I could explain it from a theoretical point of view, but I have a better idea: an extreme empirical example: Zimbabwe. Production shut down in Zimbabwe BECAUSE of inflation.
Conventional thinking is that as $$ multiply compared to the price of ANYTHING--let's say, stocks--then the price of that thing in $$ "should" go up. That is too simplistic a view. As productivity goes DOWN, and it is going down, it seems as though stock prices should go DOWN.
The two different forces are BOTH acting on the prices of stocks.
I think that when stock prices stabilize and actually start turning UP, you will nevertheless be disappointed in the performance of the markets. The reason is because prices of stocks will not rise fast enough to compensate for loss of buying power.
This is called a STEALTH BEAR MARKET. We had a horrible, horrible one from the late 1960s until the early 1980s. The stock market would rise a little, then collapse again, then rise a little, then collapse again...leaving the Dow Jones slightly CHEAPER at the end of the stealth bear...BUT, after taking into consideration inflation of everything else, it was the worst bear market in US history.
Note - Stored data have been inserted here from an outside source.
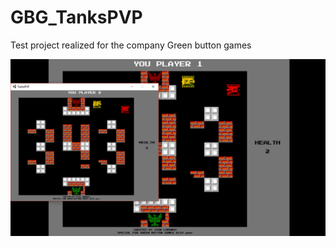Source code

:# GBG_TanksPVP
Test project realized for the company Green button games

![Image](https://github.com/iwan1234554321/GBG_TanksPVP/raw/master/TanksPVP2.png)
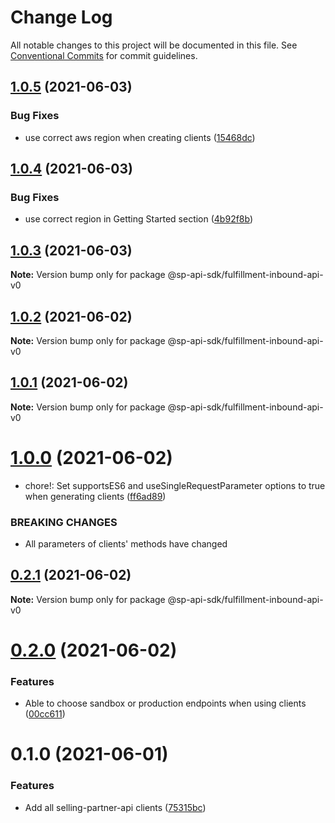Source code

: # Change Log

All notable changes to this project will be documented in this file.
See [Conventional Commits](https://conventionalcommits.org) for commit guidelines.

## [1.0.5](https://github.com/bizon/selling-partner-api-sdk/compare/@sp-api-sdk/fulfillment-inbound-api-v0@1.0.4...@sp-api-sdk/fulfillment-inbound-api-v0@1.0.5) (2021-06-03)


### Bug Fixes

* use correct aws region when creating clients ([15468dc](https://github.com/bizon/selling-partner-api-sdk/commit/15468dc1fa7bf1a85bd69ebc2f3764ce7fc6a9b8))





## [1.0.4](https://github.com/bizon/selling-partner-api-sdk/compare/@sp-api-sdk/fulfillment-inbound-api-v0@1.0.3...@sp-api-sdk/fulfillment-inbound-api-v0@1.0.4) (2021-06-03)


### Bug Fixes

* use correct region in Getting Started section ([4b92f8b](https://github.com/bizon/selling-partner-api-sdk/commit/4b92f8b85a69b7aab18f3562a87aba0b40f5913c))





## [1.0.3](https://github.com/bizon/selling-partner-api-sdk/compare/@sp-api-sdk/fulfillment-inbound-api-v0@1.0.2...@sp-api-sdk/fulfillment-inbound-api-v0@1.0.3) (2021-06-03)

**Note:** Version bump only for package @sp-api-sdk/fulfillment-inbound-api-v0





## [1.0.2](https://github.com/bizon/selling-partner-api-sdk/compare/@sp-api-sdk/fulfillment-inbound-api-v0@1.0.1...@sp-api-sdk/fulfillment-inbound-api-v0@1.0.2) (2021-06-02)

**Note:** Version bump only for package @sp-api-sdk/fulfillment-inbound-api-v0





## [1.0.1](https://github.com/bizon/selling-partner-api-sdk/compare/@sp-api-sdk/fulfillment-inbound-api-v0@1.0.0...@sp-api-sdk/fulfillment-inbound-api-v0@1.0.1) (2021-06-02)

**Note:** Version bump only for package @sp-api-sdk/fulfillment-inbound-api-v0





# [1.0.0](https://github.com/bizon/selling-partner-api-sdk/compare/@sp-api-sdk/fulfillment-inbound-api-v0@0.2.1...@sp-api-sdk/fulfillment-inbound-api-v0@1.0.0) (2021-06-02)


* chore!: Set supportsES6 and useSingleRequestParameter options to true when generating clients ([ff6ad89](https://github.com/bizon/selling-partner-api-sdk/commit/ff6ad89b496dec81f0ce775a50f25615022fcfb2))


### BREAKING CHANGES

* All parameters of clients' methods have changed





## [0.2.1](https://github.com/bizon/selling-partner-api-sdk/compare/@sp-api-sdk/fulfillment-inbound-api-v0@0.2.0...@sp-api-sdk/fulfillment-inbound-api-v0@0.2.1) (2021-06-02)

**Note:** Version bump only for package @sp-api-sdk/fulfillment-inbound-api-v0





# [0.2.0](https://github.com/bizon/selling-partner-api-sdk/compare/@sp-api-sdk/fulfillment-inbound-api-v0@0.1.0...@sp-api-sdk/fulfillment-inbound-api-v0@0.2.0) (2021-06-02)


### Features

* Able to choose sandbox or production endpoints when using clients ([00cc611](https://github.com/bizon/selling-partner-api-sdk/commit/00cc611bcaa6153606c8d918ad6946947d6a50de))





# 0.1.0 (2021-06-01)


### Features

* Add all selling-partner-api clients ([75315bc](https://github.com/bizon/selling-partner-api-sdk/commit/75315bc7681537a7803bf658e69b6bf7d4b6bbe2))
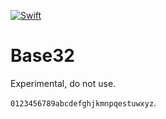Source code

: [![Swift](https://github.com/nixberg/base32-swift/actions/workflows/swift.yml/badge.svg)](https://github.com/nixberg/base32-swift/actions/workflows/swift.yml)

# Base32

Experimental, do not use.

`0123456789abcdefghjkmnpqestuwxyz`.
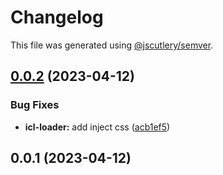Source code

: # Changelog

This file was generated using [@jscutlery/semver](https://github.com/jscutlery/semver).

## [0.0.2](https://github.com/manu-bujes/inari-kuro-nx/compare/icl-loader-0.0.1...icl-loader-0.0.2) (2023-04-12)


### Bug Fixes

* **icl-loader:** add inject css ([acb1ef5](https://github.com/manu-bujes/inari-kuro-nx/commit/acb1ef5d657b5eb89e49e2f975a5ad930ac35432))

## 0.0.1 (2023-04-12)
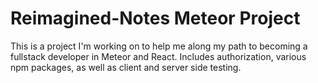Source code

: # Reimagined-Notes Meteor Project

This is a project I'm working on to help me along my path to becoming a fullstack developer in Meteor and React.
Includes authorization, various npm packages, as well as client and server side testing.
Prices of everything else more than doubled, so the stock market was worth significantly less than half of what it was when the stealth bear started in terms of real buying power...BUT WAIT, IT'S EVEN WORSE STILL, because of the "time value of money".
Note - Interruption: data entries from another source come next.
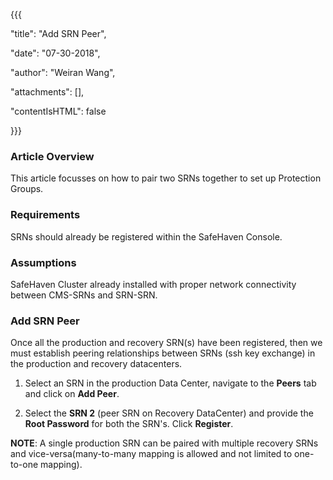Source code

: {{{

  "title": "Add SRN Peer",

  "date": "07-30-2018",

  "author": "Weiran Wang",

  "attachments": [],

  "contentIsHTML": false

}}}



### Article Overview

This article focusses on how to pair two SRNs together to set up Protection Groups.



### Requirements

SRNs should already be registered within the SafeHaven Console.



### Assumptions

SafeHaven Cluster already installed with proper network connectivity between CMS-SRNs and SRN-SRN.



### Add SRN Peer

Once all the production and recovery SRN(s) have been registered, then we must establish peering relationships between SRNs (ssh key exchange) in the production and recovery datacenters.



1. Select an SRN in the production Data Center, navigate to the **Peers** tab and click on **Add Peer**.



2. Select the **SRN 2** (peer SRN on Recovery DataCenter) and provide the **Root Password** for both the SRN's. Click **Register**.



**NOTE**: A single production SRN can be paired with multiple recovery SRNs and vice-versa(many-to-many mapping is allowed and not limited to one-to-one mapping).
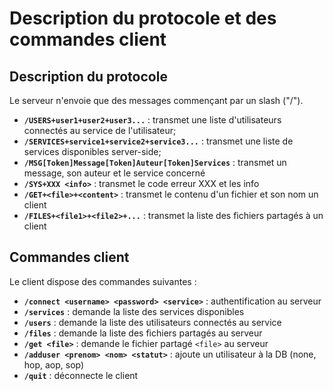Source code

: # Description du protocole et des commandes client #

## Description du protocole ##

Le serveur n'envoie que des messages commençant par un slash ("/").

  * **`/USERS+user1+user2+user3...`** : transmet une liste d'utilisateurs connectés au service de l'utilisateur;
  * **`/SERVICES+service1+service2+service3...`** : transmet une liste de services disponibles server-side;
  * **`/MSG[Token]Message[Token]Auteur[Token]Services`** : transmet un message, son auteur et le service concerné
  * **`/SYS+XXX <info>`** : transmet le code erreur XXX et les info
  * **`/GET+<file>+<content>`** : transmet le contenu d'un fichier et son nom  un client
  * **`/FILES+<file1>+<file2>+...`** : transmet la liste des fichiers partagés à un client

## Commandes client ##

Le client dispose des commandes suivantes :
  * **`/connect <username> <password> <service>`** : authentification au serveur
  * **`/services`** : demande la liste des services disponibles
  * **`/users`** : demande la liste des utilisateurs connectés au service
  * **`/files`** : demande la liste des fichiers partagés au serveur
  * **`/get <file>`** : demande le fichier partagé `<file>` au serveur
  * **`/adduser <prenom> <nom> <statut>`** : ajoute un utilisateur à la DB (none, hop, aop, sop)
  * **`/quit`** : déconnecte le client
If one had put one's money in commodities then (actually, Junior Gold Mining stocks in those days, which rose about 50-fold; we will NOT have a repeat this time--the juniors are getting crushed as they starve for capital), then one would have been making money instead of losing money.
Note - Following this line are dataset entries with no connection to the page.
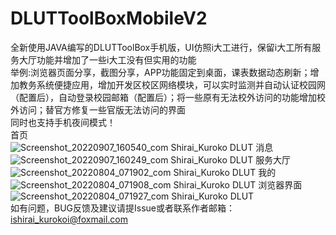 # DLUTToolBoxMobileV2
全新使用JAVA编写的DLUTToolBox手机版，UI仿照i大工进行，保留i大工所有服务大厅功能并增加了一些i大工没有但实用的功能</br>
举例:浏览器页面分享，截图分享，APP功能固定到桌面，课表数据动态刷新；增加教务系统便捷应用，增加开发区校区网络模块，可以实时监测并自动认证校园网（配置后），自动登录校园邮箱（配置后）；将一些原有无法校外访问的功能增加校外访问；替官方修复一些官版无法访问的界面</br>
同时也支持手机夜间模式！</br>
首页</br>
![Screenshot_20220907_160540_com Shirai_Kuroko DLUT](https://user-images.githubusercontent.com/73374735/188825159-db56637d-668a-49b5-97a6-c03ad354d825.jpg)
消息</br>
![Screenshot_20220907_160249_com Shirai_Kuroko DLUT](https://user-images.githubusercontent.com/73374735/188824481-18547a9b-1b22-4f8c-a1fe-a2d9b0262ea7.jpg)
服务大厅</br>
![Screenshot_20220804_071902_com Shirai_Kuroko DLUT](https://user-images.githubusercontent.com/73374735/182729396-81f2cc28-ed5c-4121-a5fd-f5171224b23e.jpg)
我的</br>
![Screenshot_20220804_071908_com Shirai_Kuroko DLUT](https://user-images.githubusercontent.com/73374735/182729406-701c30f2-d2f5-486d-9076-96a8f239b550.jpg)
浏览器界面</br>
![Screenshot_20220804_071927_com Shirai_Kuroko DLUT](https://user-images.githubusercontent.com/73374735/182729431-ea1f12cc-71e0-4882-b7fb-1483e0332f23.jpg)
</br>
如有问题，BUG反馈及建议请提Issue或者联系作者邮箱：ishirai_kurokoi@foxmail.com
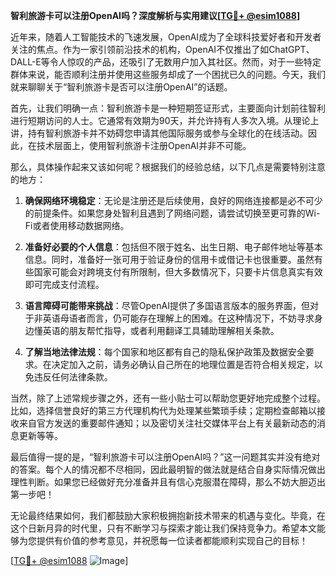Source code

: **智利旅游卡可以注册OpenAI吗？深度解析与实用建议[[TG💪+ @esim1088](https://t.me/s/esim1088)]**

近年来，随着人工智能技术的飞速发展，OpenAI成为了全球科技爱好者和开发者关注的焦点。作为一家引领前沿技术的机构，OpenAI不仅推出了如ChatGPT、DALL-E等令人惊叹的产品，还吸引了无数用户加入其社区。然而，对于一些特定群体来说，能否顺利注册并使用这些服务却成了一个困扰已久的问题。今天，我们就来聊聊关于“智利旅游卡是否可以注册OpenAI”的话题。

首先，让我们明确一点：智利旅游卡是一种短期签证形式，主要面向计划前往智利进行短期访问的人士。它通常有效期为90天，并允许持有人多次入境。从理论上讲，持有智利旅游卡并不妨碍您申请其他国际服务或参与全球化的在线活动。因此，在技术层面上，使用智利旅游卡注册OpenAI并非不可能。

那么，具体操作起来又该如何呢？根据我们的经验总结，以下几点是需要特别注意的地方：

1. **确保网络环境稳定**：无论是注册还是后续使用，良好的网络连接都是必不可少的前提条件。如果您身处智利且遇到了网络问题，请尝试切换至更可靠的Wi-Fi或者使用移动数据网络。

2. **准备好必要的个人信息**：包括但不限于姓名、出生日期、电子邮件地址等基本信息。同时，准备好一张可用于验证身份的信用卡或借记卡也很重要。虽然有些国家可能会对跨境支付有所限制，但大多数情况下，只要卡片信息真实有效即可完成支付流程。

3. **语言障碍可能带来挑战**：尽管OpenAI提供了多国语言版本的服务界面，但对于非英语母语者而言，仍可能存在理解上的困难。在这种情况下，不妨寻求身边懂英语的朋友帮忙指导，或者利用翻译工具辅助理解相关条款。

4. **了解当地法律法规**：每个国家和地区都有自己的隐私保护政策及数据安全要求。在决定加入之前，请务必确认自己所在的地理位置是否符合相关规定，以免违反任何法律条款。

当然，除了上述常规步骤之外，还有一些小贴士可以帮助您更好地完成整个过程。比如，选择信誉良好的第三方代理机构代为处理某些繁琐手续；定期检查邮箱以接收来自官方发送的重要邮件通知；以及密切关注社交媒体平台上有关最新动态的消息更新等等。

最后值得一提的是，“智利旅游卡可以注册OpenAI吗？”这一问题其实并没有绝对的答案。每个人的情况都不尽相同，因此最明智的做法就是结合自身实际情况做出理性判断。如果您已经做好充分准备并且有信心克服潜在障碍，那么不妨大胆迈出第一步吧！

无论最终结果如何，我们都鼓励大家积极拥抱新技术带来的机遇与变化。毕竟，在这个日新月异的时代里，只有不断学习与探索才能让我们保持竞争力。希望本文能够为您提供有价值的参考意见，并祝愿每一位读者都能顺利实现自己的目标！

[[TG💪+ @esim1088](https://t.me/s/esim1088) ![Image](https://i.postimg.cc/4NQfJmqS/Snipaste-2025-05-13-00-14-12.png)]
Now think carefully about this, Bud, and tell me if my thinking is clear on this matter:
You have a gigantic demographic shift as the Baby Boomers CONTINUE retiring, and the generation after them is called the Baby Bust. Even such new population that we do have, is significantly poorer than the people who are retiring now are; they are janitors, fast-food workers, Wal*Mart employees, and so on (overall. The population is not only imploding, but the new generations are dramatically poorer and less educated than previous).
As the Boomers retire, they will be SELLING ASSETS. They will be selling: houses, recreational land, use assets, stocks, bonds, mutual funds, ETFs, Money Market funds, etc.
They will be BUYING consumer goods for consumption in their retirement.
I see a stealth bear market in ASSETS and a gigantic BULL market in commodities and manufactured consumer goods.